E a pergunta que justamente se coloca é a seguinte: Qual teria sido a razão a justificar essa rutura?
A razão de fundo parece ter a ver com o enorme “golpe” que seguramente constituiria para os poderes públicos a declaração de inconstitucionalidade da Resolução nº 3/X/2021.
O reconhecimento de um vício processual ab origine em resultado da aplicação de uma lei ineficaz conduziria, por certo, à anulação das diligências realizadas e ter-se-ia de recomeçar o processo do zero.

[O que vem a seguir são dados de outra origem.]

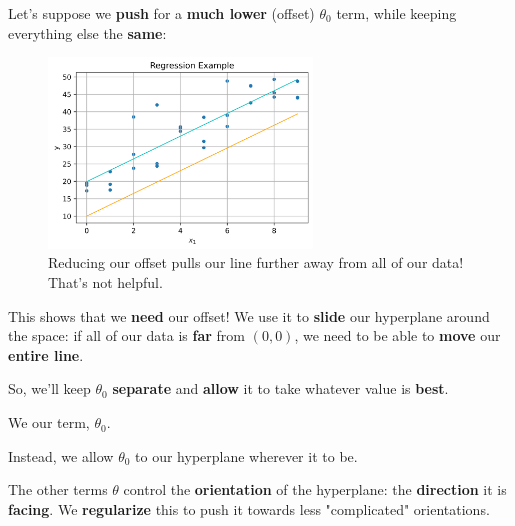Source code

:         Let's suppose we \textbf{push} for a \textbf{much lower} (offset) $\theta_0$ term, while keeping everything else the \textbf{same}:
        
        \begin{figure}[H]
        \centering
            \includegraphics[width=70mm,scale=0.5]{images/regression_images/Regression_Remove_Offset.png}
        
            \caption*{Reducing our offset pulls our line further away from all of our data! That's not helpful.}
        \end{figure}
        
        This shows that we \textbf{need} our offset! We use it to \textbf{slide} our hyperplane around the space: if all of our data is \textbf{far} from $(0,0)$, we need to be able to \textbf{move} our \textbf{entire line}.
        
        So, we'll keep $\theta_0$ \textbf{separate} and \textbf{allow} it to take whatever value is \textbf{best}.\\
        
        \begin{concept}
            We  our  term, $\theta_0$. 
            
            Instead, we allow $\theta_0$ to  our hyperplane wherever it  to be.
        \end{concept}
        
        The other terms $\theta$ control the \textbf{orientation} of the hyperplane: the \textbf{direction} it is \textbf{facing}. We \textbf{regularize} this to push it towards less "complicated" orientations.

A este propósito, num extenso, como fundamentado Parecer de Direito, de 110 páginas, assinado pelo Professor Doutor Jorge Bacelar Gouveia (2023)[1], Catedrático da Universidade Nova de Lisboa e da Universidade Autónoma de Lisboa, o constitucionalista português debruçou-se sobre o processo Amadeu Oliveira, e defendeu, a propósito da sua detenção, antes da entrada em vigor da Resolução 3/X/2021, que, e cita-se: “As consequências de ter havido uma detenção determinada por uma autorização parlamentar ineficaz conduzem a uma “detenção em abuso de poder”, inconstitucional e ilegal, assim ferindo ab origine todo o processo judicial que aí se iniciou. Nem sequer é possível conjeturar uma qualquer sanação da ineficácia provocada pela não publicação tempestiva da resolução por via de uma eventual retroatividade da mesma porque não há, em matéria de limitação da liberdade individual, diplomas retroativos, como muito bem o estatuem tanto o art. 17º, nº 5, da CRP, como o art. 32º, nº 2, da CRCV, este especificamente quanto à matéria da lei penal incriminadora, tanto faz se substantiva ou processual” (Parecer de Direito - pág. 71).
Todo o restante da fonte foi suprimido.